# Gallbladder function and thyroid



## Redbuster

Does anyone know if thyroid levels effect your gallbladder function? I had a HIDA Scan and my gallbladder is working at 32% which is only 3% below normal. I have continuous pain in my upper right abdominal area. After a year of having many test.... Colonoscopy, Abdominal CT, MRI of my back, EGD and many more. My doctor is wanting to remove my gallbladder.

I have had my TSH suppressed to .03 for almost a year now to see if that would help with chronic uticaria. Still itching but now this issue with my gallbladder has risen.

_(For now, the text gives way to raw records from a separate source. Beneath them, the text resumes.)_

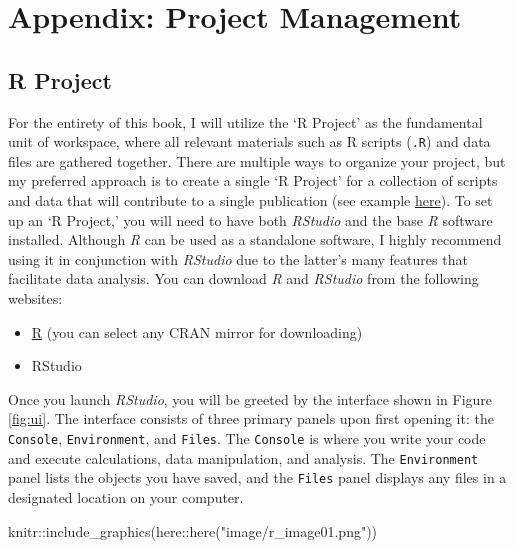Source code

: \documentclass[
]{book}
\newenvironment{Shaded}{\begin{snugshade}}{\end{snugshade}}
\newcommand{\FunctionTok}[1]{\textcolor[rgb]{0.00,0.00,0.00}{#1}}
\newcommand{\NormalTok}[1]{#1}
\newcommand{\SpecialCharTok}[1]{\textcolor[rgb]{0.00,0.00,0.00}{#1}}
\newcommand{\StringTok}[1]{\textcolor[rgb]{0.31,0.60,0.02}{#1}}
\providecommand{\tightlist}{%
  \setlength{\itemsep}{0pt}\setlength{\parskip}{0pt}}
\begin{document}
\hypertarget{appendix-project-management}{%
\chapter{Appendix: Project Management}\label{appendix-project-management}}

\hypertarget{r-project}{%
\section{R Project}\label{r-project}}

For the entirety of this book, I will utilize the `R Project' as the fundamental unit of workspace, where all relevant materials such as R scripts (\texttt{.R}) and data files are gathered together. There are multiple ways to organize your project, but my preferred approach is to create a single `R Project' for a collection of scripts and data that will contribute to a single publication (see example \href{https://github.com/aterui/public-proj_stream-diversity}{here}). To set up an `R Project,' you will need to have both \emph{RStudio} and the base \emph{R} software installed. Although \emph{R} can be used as a standalone software, I highly recommend using it in conjunction with \emph{RStudio} due to the latter's many features that facilitate data analysis. You can download \emph{R} and \emph{RStudio} from the following websites:

\begin{itemize}
\tightlist
\item
  \href{https://www.r-project.org/}{R} (you can select any CRAN mirror for downloading)
\item
  RStudio
\end{itemize}

Once you launch \emph{RStudio}, you will be greeted by the interface shown in Figure \ref{fig:ui}. The interface consists of three primary panels upon first opening it: the \texttt{Console}, \texttt{Environment}, and \texttt{Files}. The \texttt{Console} is where you write your code and execute calculations, data manipulation, and analysis. The \texttt{Environment} panel lists the objects you have saved, and the \texttt{Files} panel displays any files in a designated location on your computer.

\begin{Shaded}
\begin{Highlighting}[]
\NormalTok{knitr}\SpecialCharTok{::}\FunctionTok{include\_graphics}\NormalTok{(here}\SpecialCharTok{::}\FunctionTok{here}\NormalTok{(}\StringTok{"image/r\_image01.png"}\NormalTok{))}
\end{Highlighting}
\end{Shaded}
\end{document}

Any comments would be great. At this point I am getting a second opinion trying to ride out the pain till then.

thank you


----------



## Andros

Redbuster said:


> Does anyone know if thyroid levels effect your gallbladder function? I had a HIDA Scan and my gallbladder is working at 32% which is only 3% below normal. I have continuous pain in my upper right abdominal area. After a year of having many test.... Colonoscopy, Abdominal CT, MRI of my back, EGD and many more. My doctor is wanting to remove my gallbladder.
> 
> I have had my TSH suppressed to .03 for almost a year now to see if that would help with chronic uticaria. Still itching but now this issue with my gallbladder has risen.
> 
> Any comments would be great. At this point I am getting a second opinion trying to ride out the pain till then.
> 
> thank you


Boy; I am sorry to hear this. However, yes.....................so many with thyroid disease and other autoimmune have diseased gall bladders. See; with thyroid disease, everything is botched up. Intestinal motility, BP, Glucose.................you name it.

I trust you have ruled out allergens as a cause of the uticaria? Things like gluten and other meds?

Here is a really good list for uticaria and by the way, Lupus is mentioned so I wonder if you have been tested for Lupus.

http://www.urticaria.com/app/causes.asp

Worried for you; do let us know.


----------



## daisydaisy

no grease....less fat...healthy green foods. Less to no sugar drinks.....all of that will help calm down and manage your system over time. I'd give it 3 months being really gung ho about it to see a good difference. As well...my parents had gallbladder stones and friends and the only thing that helped avoid surgery is OAT TEA. Its non sprayed horse oats. You steep it and boil it on med-high for 45 minutes. Then you drain the tea in a pitcher. Its good for 3 days. DRINK like water...it cleanses you. It has to be the whole grout oats...nothing broken down, nothing refined. You can get some in a health food store.


----------



## usmc4myson

Redbuster,

I had the exact situation. HIDA scan showed function of 20%. No stones. The pain would have me on the floor. This was in 1999. Had my gallbladder out. There is no way to actually improve the function once it is reduced so much. Your gallbladder is not functioning. It is better to remove it than to be in chronic pain, in my opinion. I also had weird episodes of idiopathic uticartia before I had the gallbladder removed.

The surgery is relatively easy...of course all surgery has risks...but by two weeks post op, I felt pretty good.

Now, 11 years later, I occasionally have phantom gall bladder pain, but it is NOTHING like the pain I used to get.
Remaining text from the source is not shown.